May I please have every record restated word for word, with the images left out?
==== Entries supplied ====
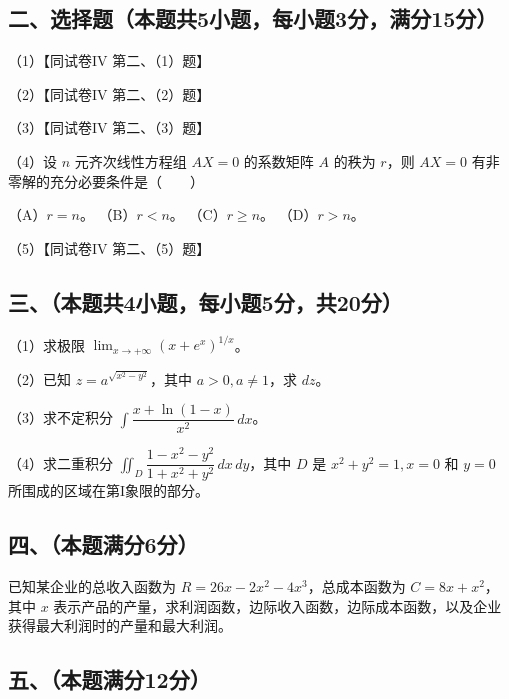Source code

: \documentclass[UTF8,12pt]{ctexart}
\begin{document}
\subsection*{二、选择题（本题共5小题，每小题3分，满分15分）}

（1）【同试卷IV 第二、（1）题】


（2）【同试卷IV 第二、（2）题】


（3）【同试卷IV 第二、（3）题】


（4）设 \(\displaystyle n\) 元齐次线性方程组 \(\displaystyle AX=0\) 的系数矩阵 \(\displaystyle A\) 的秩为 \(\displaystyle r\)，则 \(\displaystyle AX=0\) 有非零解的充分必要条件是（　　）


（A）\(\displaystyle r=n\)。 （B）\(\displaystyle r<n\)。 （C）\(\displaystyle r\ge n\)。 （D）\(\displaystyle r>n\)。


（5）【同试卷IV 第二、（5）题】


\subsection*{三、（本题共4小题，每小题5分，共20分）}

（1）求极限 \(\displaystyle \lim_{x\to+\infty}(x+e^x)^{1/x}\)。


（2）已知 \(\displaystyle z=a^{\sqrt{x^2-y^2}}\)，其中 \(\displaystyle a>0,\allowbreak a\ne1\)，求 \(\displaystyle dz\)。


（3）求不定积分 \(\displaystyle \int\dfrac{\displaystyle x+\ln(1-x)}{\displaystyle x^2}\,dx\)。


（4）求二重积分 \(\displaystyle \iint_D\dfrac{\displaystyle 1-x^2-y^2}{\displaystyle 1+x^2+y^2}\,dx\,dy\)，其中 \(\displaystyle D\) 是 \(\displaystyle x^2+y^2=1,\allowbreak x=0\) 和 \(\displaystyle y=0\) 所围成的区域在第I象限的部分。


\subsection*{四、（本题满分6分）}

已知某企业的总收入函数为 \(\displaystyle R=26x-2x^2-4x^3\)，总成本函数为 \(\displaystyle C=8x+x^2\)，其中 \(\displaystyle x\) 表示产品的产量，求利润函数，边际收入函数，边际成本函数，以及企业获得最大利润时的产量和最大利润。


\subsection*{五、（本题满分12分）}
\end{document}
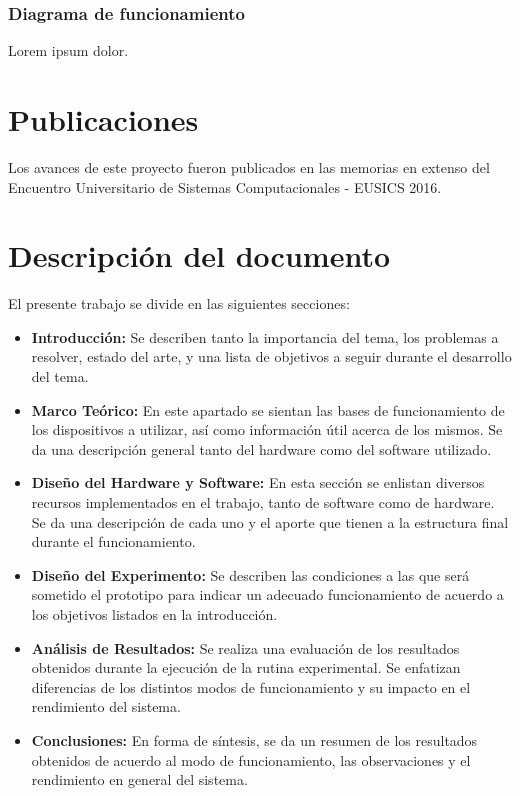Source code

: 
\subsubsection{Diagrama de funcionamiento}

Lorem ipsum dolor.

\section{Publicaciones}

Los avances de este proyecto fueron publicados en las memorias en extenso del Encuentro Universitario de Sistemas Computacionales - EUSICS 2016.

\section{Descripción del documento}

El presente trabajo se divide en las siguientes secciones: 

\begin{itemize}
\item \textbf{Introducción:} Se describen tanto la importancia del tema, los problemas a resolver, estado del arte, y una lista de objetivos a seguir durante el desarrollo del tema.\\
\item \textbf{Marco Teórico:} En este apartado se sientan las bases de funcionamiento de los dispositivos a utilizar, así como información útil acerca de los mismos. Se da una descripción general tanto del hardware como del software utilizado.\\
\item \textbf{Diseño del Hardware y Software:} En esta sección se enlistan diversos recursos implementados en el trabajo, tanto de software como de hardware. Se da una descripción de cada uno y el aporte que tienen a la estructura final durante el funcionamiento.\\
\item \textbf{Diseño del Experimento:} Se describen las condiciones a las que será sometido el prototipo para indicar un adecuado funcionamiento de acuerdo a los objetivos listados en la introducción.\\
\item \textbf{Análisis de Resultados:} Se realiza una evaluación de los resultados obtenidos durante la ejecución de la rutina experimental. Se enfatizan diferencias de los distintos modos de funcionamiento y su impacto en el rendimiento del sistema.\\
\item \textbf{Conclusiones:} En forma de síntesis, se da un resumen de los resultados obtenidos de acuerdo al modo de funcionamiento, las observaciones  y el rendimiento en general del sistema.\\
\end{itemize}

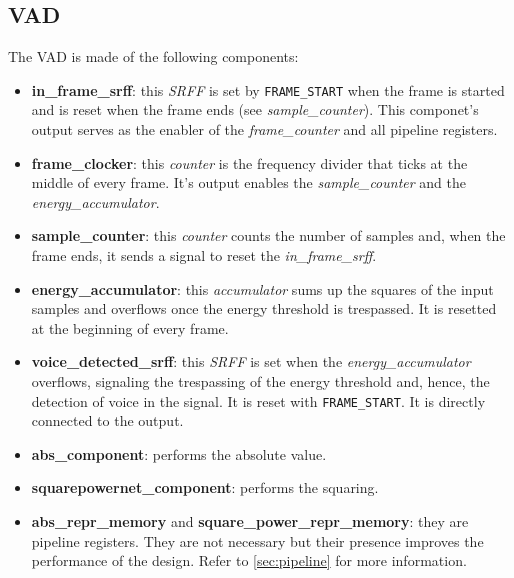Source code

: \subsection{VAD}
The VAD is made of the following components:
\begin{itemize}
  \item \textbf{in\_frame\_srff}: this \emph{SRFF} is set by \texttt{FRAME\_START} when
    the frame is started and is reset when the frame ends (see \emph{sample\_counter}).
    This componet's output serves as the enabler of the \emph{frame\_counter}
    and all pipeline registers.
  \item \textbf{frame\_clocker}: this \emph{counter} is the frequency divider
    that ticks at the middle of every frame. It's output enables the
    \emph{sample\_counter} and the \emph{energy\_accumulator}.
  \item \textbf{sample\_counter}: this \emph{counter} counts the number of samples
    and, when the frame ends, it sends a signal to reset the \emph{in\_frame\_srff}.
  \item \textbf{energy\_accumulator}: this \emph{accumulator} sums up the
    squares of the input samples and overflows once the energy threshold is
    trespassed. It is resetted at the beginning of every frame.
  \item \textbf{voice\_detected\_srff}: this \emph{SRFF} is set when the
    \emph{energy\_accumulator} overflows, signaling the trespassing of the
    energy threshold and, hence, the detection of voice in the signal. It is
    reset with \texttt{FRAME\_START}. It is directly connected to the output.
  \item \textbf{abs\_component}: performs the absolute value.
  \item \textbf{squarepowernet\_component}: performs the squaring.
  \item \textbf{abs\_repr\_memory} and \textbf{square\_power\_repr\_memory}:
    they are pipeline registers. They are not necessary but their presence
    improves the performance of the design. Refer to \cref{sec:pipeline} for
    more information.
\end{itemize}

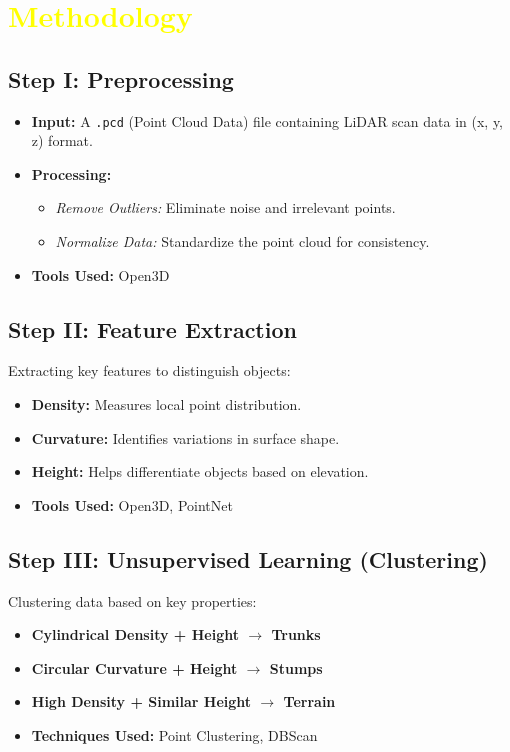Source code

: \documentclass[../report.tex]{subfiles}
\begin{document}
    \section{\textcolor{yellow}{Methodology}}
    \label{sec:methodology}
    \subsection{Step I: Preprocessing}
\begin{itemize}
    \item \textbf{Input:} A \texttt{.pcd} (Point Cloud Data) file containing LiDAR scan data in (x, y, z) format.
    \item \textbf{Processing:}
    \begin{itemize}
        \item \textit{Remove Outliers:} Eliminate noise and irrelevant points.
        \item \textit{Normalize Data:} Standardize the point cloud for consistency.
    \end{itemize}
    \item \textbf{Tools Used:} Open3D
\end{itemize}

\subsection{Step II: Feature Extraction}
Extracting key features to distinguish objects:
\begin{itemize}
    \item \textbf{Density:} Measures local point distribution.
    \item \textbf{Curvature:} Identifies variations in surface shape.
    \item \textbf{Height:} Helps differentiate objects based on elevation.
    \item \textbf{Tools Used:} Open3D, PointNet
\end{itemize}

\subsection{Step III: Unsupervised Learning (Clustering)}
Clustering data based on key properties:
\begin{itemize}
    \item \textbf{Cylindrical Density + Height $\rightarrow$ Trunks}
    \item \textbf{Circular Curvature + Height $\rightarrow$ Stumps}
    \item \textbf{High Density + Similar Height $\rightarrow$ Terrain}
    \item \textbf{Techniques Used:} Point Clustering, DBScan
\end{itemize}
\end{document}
====
Result of the task:
Source code

: \documentclass[UTF8,12pt]{ctexart}
\begin{document}
\subsection*{二、选择题（本题共5小题，每小题3分，满分15分）}

（1）【同试卷IV 第二、（1）题】


（2）【同试卷IV 第二、（2）题】


（3）【同试卷IV 第二、（3）题】


（4）设 \(\displaystyle n\) 元齐次线性方程组 \(\displaystyle AX=0\) 的系数矩阵 \(\displaystyle A\) 的秩为 \(\displaystyle r\)，则 \(\displaystyle AX=0\) 有非零解的充分必要条件是（　　）


（A）\(\displaystyle r=n\)。 （B）\(\displaystyle r<n\)。 （C）\(\displaystyle r\ge n\)。 （D）\(\displaystyle r>n\)。


（5）【同试卷IV 第二、（5）题】


\subsection*{三、（本题共4小题，每小题5分，共20分）}

（1）求极限 \(\displaystyle \lim_{x\to+\infty}(x+e^x)^{1/x}\)。


（2）已知 \(\displaystyle z=a^{\sqrt{x^2-y^2}}\)，其中 \(\displaystyle a>0,\allowbreak a\ne1\)，求 \(\displaystyle dz\)。


（3）求不定积分 \(\displaystyle \int\dfrac{\displaystyle x+\ln(1-x)}{\displaystyle x^2}\,dx\)。


（4）求二重积分 \(\displaystyle \iint_D\dfrac{\displaystyle 1-x^2-y^2}{\displaystyle 1+x^2+y^2}\,dx\,dy\)，其中 \(\displaystyle D\) 是 \(\displaystyle x^2+y^2=1,\allowbreak x=0\) 和 \(\displaystyle y=0\) 所围成的区域在第I象限的部分。


\subsection*{四、（本题满分6分）}

已知某企业的总收入函数为 \(\displaystyle R=26x-2x^2-4x^3\)，总成本函数为 \(\displaystyle C=8x+x^2\)，其中 \(\displaystyle x\) 表示产品的产量，求利润函数，边际收入函数，边际成本函数，以及企业获得最大利润时的产量和最大利润。


\subsection*{五、（本题满分12分）}
\end{document}
Source code

: 
\subsubsection{Diagrama de funcionamiento}

Lorem ipsum dolor.

\section{Publicaciones}

Los avances de este proyecto fueron publicados en las memorias en extenso del Encuentro Universitario de Sistemas Computacionales - EUSICS 2016.

\section{Descripción del documento}

El presente trabajo se divide en las siguientes secciones: 

\begin{itemize}
\item \textbf{Introducción:} Se describen tanto la importancia del tema, los problemas a resolver, estado del arte, y una lista de objetivos a seguir durante el desarrollo del tema.\\
\item \textbf{Marco Teórico:} En este apartado se sientan las bases de funcionamiento de los dispositivos a utilizar, así como información útil acerca de los mismos. Se da una descripción general tanto del hardware como del software utilizado.\\
\item \textbf{Diseño del Hardware y Software:} En esta sección se enlistan diversos recursos implementados en el trabajo, tanto de software como de hardware. Se da una descripción de cada uno y el aporte que tienen a la estructura final durante el funcionamiento.\\
\item \textbf{Diseño del Experimento:} Se describen las condiciones a las que será sometido el prototipo para indicar un adecuado funcionamiento de acuerdo a los objetivos listados en la introducción.\\
\item \textbf{Análisis de Resultados:} Se realiza una evaluación de los resultados obtenidos durante la ejecución de la rutina experimental. Se enfatizan diferencias de los distintos modos de funcionamiento y su impacto en el rendimiento del sistema.\\
\item \textbf{Conclusiones:} En forma de síntesis, se da un resumen de los resultados obtenidos de acuerdo al modo de funcionamiento, las observaciones  y el rendimiento en general del sistema.\\
\end{itemize}

Source code

: \subsection{VAD}
The VAD is made of the following components:
\begin{itemize}
  \item \textbf{in\_frame\_srff}: this \emph{SRFF} is set by \texttt{FRAME\_START} when
    the frame is started and is reset when the frame ends (see \emph{sample\_counter}).
    This componet's output serves as the enabler of the \emph{frame\_counter}
    and all pipeline registers.
  \item \textbf{frame\_clocker}: this \emph{counter} is the frequency divider
    that ticks at the middle of every frame. It's output enables the
    \emph{sample\_counter} and the \emph{energy\_accumulator}.
  \item \textbf{sample\_counter}: this \emph{counter} counts the number of samples
    and, when the frame ends, it sends a signal to reset the \emph{in\_frame\_srff}.
  \item \textbf{energy\_accumulator}: this \emph{accumulator} sums up the
    squares of the input samples and overflows once the energy threshold is
    trespassed. It is resetted at the beginning of every frame.
  \item \textbf{voice\_detected\_srff}: this \emph{SRFF} is set when the
    \emph{energy\_accumulator} overflows, signaling the trespassing of the
    energy threshold and, hence, the detection of voice in the signal. It is
    reset with \texttt{FRAME\_START}. It is directly connected to the output.
  \item \textbf{abs\_component}: performs the absolute value.
  \item \textbf{squarepowernet\_component}: performs the squaring.
  \item \textbf{abs\_repr\_memory} and \textbf{square\_power\_repr\_memory}:
    they are pipeline registers. They are not necessary but their presence
    improves the performance of the design. Refer to \cref{sec:pipeline} for
    more information.
\end{itemize}

Source code

: \documentclass[../report.tex]{subfiles}
\begin{document}
    \section{\textcolor{yellow}{Methodology}}
    \label{sec:methodology}
    \subsection{Step I: Preprocessing}
\begin{itemize}
    \item \textbf{Input:} A \texttt{.pcd} (Point Cloud Data) file containing LiDAR scan data in (x, y, z) format.
    \item \textbf{Processing:}
    \begin{itemize}
        \item \textit{Remove Outliers:} Eliminate noise and irrelevant points.
        \item \textit{Normalize Data:} Standardize the point cloud for consistency.
    \end{itemize}
    \item \textbf{Tools Used:} Open3D
\end{itemize}

\subsection{Step II: Feature Extraction}
Extracting key features to distinguish objects:
\begin{itemize}
    \item \textbf{Density:} Measures local point distribution.
    \item \textbf{Curvature:} Identifies variations in surface shape.
    \item \textbf{Height:} Helps differentiate objects based on elevation.
    \item \textbf{Tools Used:} Open3D, PointNet
\end{itemize}

\subsection{Step III: Unsupervised Learning (Clustering)}
Clustering data based on key properties:
\begin{itemize}
    \item \textbf{Cylindrical Density + Height $\rightarrow$ Trunks}
    \item \textbf{Circular Curvature + Height $\rightarrow$ Stumps}
    \item \textbf{High Density + Similar Height $\rightarrow$ Terrain}
    \item \textbf{Techniques Used:} Point Clustering, DBScan
\end{itemize}
\end{document}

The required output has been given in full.